Probably a daft question (stupid boy!) but I've been pondering the effects of ISO on DSLR imaging.

Due to my roaring ineptitude I limit myself to relatively short exposures with a wide lens (recently bought the canon nifty 50 based on recommendations here and what a lens!) but I'm aware that wide field exposure in suburban / rural areas is often limited less by accuracy of setup and more by the blowout caused by light pollution. The advice I have always received is to lower the ISO to compensate for this and therefore still obtain longer exposures.

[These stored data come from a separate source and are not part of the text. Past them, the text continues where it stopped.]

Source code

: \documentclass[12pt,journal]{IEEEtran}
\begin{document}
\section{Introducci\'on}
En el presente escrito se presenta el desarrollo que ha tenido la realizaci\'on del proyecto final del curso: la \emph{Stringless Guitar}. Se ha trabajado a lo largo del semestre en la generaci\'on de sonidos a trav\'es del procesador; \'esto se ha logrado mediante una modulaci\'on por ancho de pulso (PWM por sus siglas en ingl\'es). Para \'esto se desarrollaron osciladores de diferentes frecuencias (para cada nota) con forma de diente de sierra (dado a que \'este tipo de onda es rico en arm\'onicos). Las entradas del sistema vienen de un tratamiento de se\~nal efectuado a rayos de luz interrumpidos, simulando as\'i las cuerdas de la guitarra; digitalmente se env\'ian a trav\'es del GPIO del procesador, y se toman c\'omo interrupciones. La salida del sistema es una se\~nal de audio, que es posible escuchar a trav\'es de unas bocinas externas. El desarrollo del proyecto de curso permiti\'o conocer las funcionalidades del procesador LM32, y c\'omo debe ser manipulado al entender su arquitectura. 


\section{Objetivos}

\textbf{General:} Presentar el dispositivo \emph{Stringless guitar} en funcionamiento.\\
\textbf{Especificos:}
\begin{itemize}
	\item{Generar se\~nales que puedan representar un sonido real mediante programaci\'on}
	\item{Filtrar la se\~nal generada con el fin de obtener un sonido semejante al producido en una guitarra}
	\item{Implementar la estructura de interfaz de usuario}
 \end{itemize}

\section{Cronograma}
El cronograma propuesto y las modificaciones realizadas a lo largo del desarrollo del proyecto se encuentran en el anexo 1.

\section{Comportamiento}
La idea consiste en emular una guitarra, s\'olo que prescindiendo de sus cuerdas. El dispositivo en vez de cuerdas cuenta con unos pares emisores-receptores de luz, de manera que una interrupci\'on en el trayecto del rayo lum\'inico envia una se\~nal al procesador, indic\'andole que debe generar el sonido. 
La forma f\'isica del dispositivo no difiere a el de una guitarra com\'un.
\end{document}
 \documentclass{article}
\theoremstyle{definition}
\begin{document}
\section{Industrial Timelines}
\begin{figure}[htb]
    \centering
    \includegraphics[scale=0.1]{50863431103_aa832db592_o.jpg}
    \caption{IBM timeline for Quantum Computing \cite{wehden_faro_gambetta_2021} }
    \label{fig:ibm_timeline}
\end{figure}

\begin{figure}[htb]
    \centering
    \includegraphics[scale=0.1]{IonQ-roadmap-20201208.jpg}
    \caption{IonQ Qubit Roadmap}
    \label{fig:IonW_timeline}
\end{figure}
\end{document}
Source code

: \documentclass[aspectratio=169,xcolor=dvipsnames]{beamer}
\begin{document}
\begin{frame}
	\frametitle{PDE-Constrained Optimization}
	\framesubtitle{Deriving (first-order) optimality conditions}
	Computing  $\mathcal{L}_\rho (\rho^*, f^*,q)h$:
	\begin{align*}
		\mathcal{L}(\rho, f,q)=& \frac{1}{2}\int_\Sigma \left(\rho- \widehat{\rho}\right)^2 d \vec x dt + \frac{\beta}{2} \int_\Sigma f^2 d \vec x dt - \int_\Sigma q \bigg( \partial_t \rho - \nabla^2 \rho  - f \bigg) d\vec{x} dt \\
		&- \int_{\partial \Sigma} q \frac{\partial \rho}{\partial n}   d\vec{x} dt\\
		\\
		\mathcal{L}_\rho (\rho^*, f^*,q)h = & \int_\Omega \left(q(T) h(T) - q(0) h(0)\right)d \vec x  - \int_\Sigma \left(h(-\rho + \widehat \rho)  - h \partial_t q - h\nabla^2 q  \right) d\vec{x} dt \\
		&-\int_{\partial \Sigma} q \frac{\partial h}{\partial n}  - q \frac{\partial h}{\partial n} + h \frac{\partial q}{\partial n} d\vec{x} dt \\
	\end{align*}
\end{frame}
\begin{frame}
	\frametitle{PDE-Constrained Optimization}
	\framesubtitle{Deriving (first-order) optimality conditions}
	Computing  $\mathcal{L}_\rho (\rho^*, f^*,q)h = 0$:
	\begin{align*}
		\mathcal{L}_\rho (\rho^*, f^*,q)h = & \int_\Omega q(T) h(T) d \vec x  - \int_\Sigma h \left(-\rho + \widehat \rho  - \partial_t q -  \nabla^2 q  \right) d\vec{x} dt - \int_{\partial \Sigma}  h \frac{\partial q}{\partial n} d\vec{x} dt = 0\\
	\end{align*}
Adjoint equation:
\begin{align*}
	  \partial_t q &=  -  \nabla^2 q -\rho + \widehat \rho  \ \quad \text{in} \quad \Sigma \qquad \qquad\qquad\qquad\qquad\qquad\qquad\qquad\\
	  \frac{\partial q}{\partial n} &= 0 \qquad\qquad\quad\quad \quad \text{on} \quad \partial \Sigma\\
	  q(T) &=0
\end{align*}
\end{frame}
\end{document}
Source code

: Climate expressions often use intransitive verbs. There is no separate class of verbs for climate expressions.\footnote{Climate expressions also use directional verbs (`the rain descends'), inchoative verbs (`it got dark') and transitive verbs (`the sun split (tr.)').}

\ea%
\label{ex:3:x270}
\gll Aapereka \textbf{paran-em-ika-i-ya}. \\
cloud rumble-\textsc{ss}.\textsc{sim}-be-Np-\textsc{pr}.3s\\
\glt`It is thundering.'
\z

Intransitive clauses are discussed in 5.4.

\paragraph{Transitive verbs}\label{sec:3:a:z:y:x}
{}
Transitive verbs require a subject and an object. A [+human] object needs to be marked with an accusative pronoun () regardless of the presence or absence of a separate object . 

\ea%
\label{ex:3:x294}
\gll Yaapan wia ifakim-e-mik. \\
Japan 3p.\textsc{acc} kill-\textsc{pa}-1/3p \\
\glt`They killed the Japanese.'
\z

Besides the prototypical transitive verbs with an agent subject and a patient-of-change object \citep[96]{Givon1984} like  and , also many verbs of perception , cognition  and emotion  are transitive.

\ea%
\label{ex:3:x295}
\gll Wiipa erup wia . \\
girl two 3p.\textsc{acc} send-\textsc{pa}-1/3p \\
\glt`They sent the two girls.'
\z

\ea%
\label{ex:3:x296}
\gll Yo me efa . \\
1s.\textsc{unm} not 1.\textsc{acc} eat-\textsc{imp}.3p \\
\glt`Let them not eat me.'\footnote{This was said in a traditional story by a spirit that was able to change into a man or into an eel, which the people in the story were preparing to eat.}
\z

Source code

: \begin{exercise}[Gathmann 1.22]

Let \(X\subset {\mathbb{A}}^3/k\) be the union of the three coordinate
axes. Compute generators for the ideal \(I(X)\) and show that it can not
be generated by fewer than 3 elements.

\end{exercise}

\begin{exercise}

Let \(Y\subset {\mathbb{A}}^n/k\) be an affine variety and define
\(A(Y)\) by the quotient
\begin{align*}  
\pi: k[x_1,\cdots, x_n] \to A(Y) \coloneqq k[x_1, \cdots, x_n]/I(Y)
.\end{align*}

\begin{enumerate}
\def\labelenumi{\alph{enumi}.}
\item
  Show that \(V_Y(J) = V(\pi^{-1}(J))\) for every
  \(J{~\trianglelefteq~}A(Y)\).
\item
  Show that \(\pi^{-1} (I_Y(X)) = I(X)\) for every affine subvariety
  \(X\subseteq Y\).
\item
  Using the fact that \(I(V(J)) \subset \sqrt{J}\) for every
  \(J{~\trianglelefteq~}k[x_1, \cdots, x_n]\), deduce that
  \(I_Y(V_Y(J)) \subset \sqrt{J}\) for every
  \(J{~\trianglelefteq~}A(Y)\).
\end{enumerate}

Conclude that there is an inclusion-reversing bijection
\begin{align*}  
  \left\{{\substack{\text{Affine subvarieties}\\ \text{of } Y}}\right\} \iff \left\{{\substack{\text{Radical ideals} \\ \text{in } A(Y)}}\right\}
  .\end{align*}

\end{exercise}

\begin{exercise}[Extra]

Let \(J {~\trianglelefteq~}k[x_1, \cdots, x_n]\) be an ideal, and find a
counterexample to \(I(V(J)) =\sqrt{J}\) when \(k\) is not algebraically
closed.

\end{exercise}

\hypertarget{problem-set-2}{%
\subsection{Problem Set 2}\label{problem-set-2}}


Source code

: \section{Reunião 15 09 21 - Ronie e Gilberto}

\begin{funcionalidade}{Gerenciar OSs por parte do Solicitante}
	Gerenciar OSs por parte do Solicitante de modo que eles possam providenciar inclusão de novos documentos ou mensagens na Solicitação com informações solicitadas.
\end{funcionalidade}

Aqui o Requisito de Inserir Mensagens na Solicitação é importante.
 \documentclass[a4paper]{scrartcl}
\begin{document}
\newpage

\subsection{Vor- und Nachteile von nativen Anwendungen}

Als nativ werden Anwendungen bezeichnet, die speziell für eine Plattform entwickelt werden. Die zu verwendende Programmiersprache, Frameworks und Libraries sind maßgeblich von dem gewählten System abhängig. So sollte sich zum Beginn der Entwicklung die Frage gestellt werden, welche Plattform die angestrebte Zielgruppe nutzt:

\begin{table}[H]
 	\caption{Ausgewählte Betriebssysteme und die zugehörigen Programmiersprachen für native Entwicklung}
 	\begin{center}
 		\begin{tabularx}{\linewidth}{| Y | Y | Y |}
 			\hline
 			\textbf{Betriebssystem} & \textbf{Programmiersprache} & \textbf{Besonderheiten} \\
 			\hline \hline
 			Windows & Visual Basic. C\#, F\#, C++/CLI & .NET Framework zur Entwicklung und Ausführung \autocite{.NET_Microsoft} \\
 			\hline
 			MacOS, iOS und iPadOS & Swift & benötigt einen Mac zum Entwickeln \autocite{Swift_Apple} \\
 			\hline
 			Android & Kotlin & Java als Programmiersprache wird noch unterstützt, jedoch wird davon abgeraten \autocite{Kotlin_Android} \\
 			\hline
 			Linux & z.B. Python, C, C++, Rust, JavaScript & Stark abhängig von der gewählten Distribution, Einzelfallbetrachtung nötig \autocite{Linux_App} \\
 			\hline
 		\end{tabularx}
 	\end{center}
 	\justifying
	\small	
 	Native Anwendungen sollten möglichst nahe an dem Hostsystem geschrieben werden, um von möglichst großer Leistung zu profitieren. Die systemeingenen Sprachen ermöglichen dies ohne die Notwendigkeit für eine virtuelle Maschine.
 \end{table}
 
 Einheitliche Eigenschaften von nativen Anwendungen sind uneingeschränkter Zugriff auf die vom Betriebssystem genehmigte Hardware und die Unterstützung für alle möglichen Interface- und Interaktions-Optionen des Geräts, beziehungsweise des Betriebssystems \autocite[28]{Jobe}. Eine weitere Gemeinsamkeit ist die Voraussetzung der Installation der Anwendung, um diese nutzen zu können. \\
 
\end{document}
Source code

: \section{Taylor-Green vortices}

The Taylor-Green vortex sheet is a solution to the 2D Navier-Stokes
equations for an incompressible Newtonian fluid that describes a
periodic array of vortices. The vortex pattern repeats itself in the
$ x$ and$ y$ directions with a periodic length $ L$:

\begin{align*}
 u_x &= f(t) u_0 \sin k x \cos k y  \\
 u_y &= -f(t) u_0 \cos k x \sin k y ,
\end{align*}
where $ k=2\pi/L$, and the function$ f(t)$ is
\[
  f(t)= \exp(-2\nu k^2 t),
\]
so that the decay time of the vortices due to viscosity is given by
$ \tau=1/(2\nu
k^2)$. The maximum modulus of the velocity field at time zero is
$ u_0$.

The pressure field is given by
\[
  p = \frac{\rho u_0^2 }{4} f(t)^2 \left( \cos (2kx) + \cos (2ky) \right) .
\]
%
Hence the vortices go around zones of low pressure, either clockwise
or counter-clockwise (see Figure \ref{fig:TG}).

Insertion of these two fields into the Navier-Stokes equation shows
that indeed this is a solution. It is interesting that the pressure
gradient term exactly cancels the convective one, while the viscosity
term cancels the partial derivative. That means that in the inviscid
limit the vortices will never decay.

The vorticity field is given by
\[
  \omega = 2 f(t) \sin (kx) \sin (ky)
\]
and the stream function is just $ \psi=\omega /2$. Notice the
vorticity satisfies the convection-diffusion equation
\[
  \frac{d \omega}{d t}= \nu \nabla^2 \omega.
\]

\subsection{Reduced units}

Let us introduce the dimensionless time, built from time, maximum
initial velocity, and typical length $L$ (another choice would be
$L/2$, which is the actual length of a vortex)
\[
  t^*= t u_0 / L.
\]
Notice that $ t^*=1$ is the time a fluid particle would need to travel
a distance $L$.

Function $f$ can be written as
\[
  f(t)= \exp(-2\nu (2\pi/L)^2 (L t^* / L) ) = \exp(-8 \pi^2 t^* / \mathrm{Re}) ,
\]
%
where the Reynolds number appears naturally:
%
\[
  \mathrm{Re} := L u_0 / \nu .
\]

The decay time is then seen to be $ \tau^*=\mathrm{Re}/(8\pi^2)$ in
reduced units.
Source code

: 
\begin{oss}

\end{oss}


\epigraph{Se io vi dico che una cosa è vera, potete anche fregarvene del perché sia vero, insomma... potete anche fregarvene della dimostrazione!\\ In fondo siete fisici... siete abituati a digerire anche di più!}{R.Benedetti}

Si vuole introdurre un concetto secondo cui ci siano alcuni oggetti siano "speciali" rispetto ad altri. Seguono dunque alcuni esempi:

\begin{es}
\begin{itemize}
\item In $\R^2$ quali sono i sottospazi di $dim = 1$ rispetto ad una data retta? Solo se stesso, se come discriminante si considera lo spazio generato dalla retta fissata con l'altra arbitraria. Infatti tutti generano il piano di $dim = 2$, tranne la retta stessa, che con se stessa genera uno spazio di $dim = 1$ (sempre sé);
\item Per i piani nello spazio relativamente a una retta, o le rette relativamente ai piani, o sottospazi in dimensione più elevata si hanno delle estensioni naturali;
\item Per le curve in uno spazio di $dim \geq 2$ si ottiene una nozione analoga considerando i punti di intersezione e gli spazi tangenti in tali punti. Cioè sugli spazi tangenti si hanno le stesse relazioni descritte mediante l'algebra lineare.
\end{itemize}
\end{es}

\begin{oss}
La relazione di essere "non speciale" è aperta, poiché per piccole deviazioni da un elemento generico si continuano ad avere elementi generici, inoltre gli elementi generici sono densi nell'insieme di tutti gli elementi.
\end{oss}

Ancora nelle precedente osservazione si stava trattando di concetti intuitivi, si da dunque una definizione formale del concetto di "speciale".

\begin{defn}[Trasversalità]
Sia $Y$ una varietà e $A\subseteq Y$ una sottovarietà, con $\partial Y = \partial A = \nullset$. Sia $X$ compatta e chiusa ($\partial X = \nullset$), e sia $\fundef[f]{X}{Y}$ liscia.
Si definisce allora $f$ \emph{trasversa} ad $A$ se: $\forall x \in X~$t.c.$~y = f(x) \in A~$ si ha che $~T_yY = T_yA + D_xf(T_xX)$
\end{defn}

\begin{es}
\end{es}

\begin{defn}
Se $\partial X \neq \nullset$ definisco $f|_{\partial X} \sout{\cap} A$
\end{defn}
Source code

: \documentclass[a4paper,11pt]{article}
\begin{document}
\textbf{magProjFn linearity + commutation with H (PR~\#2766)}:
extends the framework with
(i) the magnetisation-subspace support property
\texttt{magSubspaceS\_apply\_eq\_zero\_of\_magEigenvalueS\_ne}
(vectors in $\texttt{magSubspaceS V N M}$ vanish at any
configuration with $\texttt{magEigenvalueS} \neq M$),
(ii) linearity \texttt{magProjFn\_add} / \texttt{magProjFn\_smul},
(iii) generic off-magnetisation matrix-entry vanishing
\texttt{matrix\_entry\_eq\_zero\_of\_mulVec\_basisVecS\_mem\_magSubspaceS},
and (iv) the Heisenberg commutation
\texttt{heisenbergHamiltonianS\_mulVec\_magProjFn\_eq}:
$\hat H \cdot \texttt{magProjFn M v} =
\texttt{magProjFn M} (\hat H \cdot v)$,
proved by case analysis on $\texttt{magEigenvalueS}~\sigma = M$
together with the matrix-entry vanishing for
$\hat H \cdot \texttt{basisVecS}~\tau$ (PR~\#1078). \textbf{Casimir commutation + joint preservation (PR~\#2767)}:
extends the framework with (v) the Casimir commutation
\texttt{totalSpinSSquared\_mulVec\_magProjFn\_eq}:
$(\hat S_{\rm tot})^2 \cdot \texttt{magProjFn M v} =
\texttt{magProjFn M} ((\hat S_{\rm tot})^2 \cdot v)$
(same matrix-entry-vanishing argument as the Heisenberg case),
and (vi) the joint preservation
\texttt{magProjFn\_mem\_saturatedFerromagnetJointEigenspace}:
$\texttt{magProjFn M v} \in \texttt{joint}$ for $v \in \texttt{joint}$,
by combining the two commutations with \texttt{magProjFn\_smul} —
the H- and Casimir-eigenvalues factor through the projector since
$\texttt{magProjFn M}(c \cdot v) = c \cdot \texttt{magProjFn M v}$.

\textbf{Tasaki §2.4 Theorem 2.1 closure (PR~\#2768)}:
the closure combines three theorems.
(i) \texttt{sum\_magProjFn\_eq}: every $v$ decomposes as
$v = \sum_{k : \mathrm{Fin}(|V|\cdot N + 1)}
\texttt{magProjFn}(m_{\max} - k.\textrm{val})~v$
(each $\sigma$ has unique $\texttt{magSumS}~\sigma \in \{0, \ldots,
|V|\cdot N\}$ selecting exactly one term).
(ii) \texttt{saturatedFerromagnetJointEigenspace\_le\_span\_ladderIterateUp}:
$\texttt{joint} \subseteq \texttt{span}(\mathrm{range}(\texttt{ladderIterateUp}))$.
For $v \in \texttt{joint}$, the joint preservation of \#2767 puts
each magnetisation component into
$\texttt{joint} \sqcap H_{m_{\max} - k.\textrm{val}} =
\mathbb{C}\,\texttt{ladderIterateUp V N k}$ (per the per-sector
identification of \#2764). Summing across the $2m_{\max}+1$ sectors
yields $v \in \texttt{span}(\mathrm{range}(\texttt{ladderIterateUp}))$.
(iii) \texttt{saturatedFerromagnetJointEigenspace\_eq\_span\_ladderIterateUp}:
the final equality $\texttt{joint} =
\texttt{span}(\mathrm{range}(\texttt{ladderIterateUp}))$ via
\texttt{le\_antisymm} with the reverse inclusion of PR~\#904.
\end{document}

And it is this I have been pondering. I understand how ISO works (at a rudimentary level probably) and obviously that in its most simplistic terms its analogous to increasing the sensitivity of the sensor at the expense of introducing noise. I quite liked the way that somebody explained to me once that it was similar to the "gain" control on a guitar amp; the way you can dial it right up but eventually it just becomes a distorted smush (mine goes up to 11!!).

My question is (sorry took a while to get there) is that does taking a longer exposure picture at a lower ISO provide a fundamentally better picture than a short exposure picture with a higher ISO? I'm not talking extremes here - I normally work in the 400-1600 ISO range and with exposures from 20 to about 120 seconds. But what I'm wondering is; when I'm getting LP blowout at say 90 seconds with 1600 ISO should I be:

  • lowering the ISO to preserve the exposure length?
  • lowering the exposure length to preserve the better level of sensitivity. afforded by higher ISO?

How would those changes fundamentally impact the image?

I don't dither or bin, I just stack and stretch, and I always take darks (but I rarely take flats as I just can't seem to get them to work at really short focal lengths).

Any insights appreciated.

Many thanks all!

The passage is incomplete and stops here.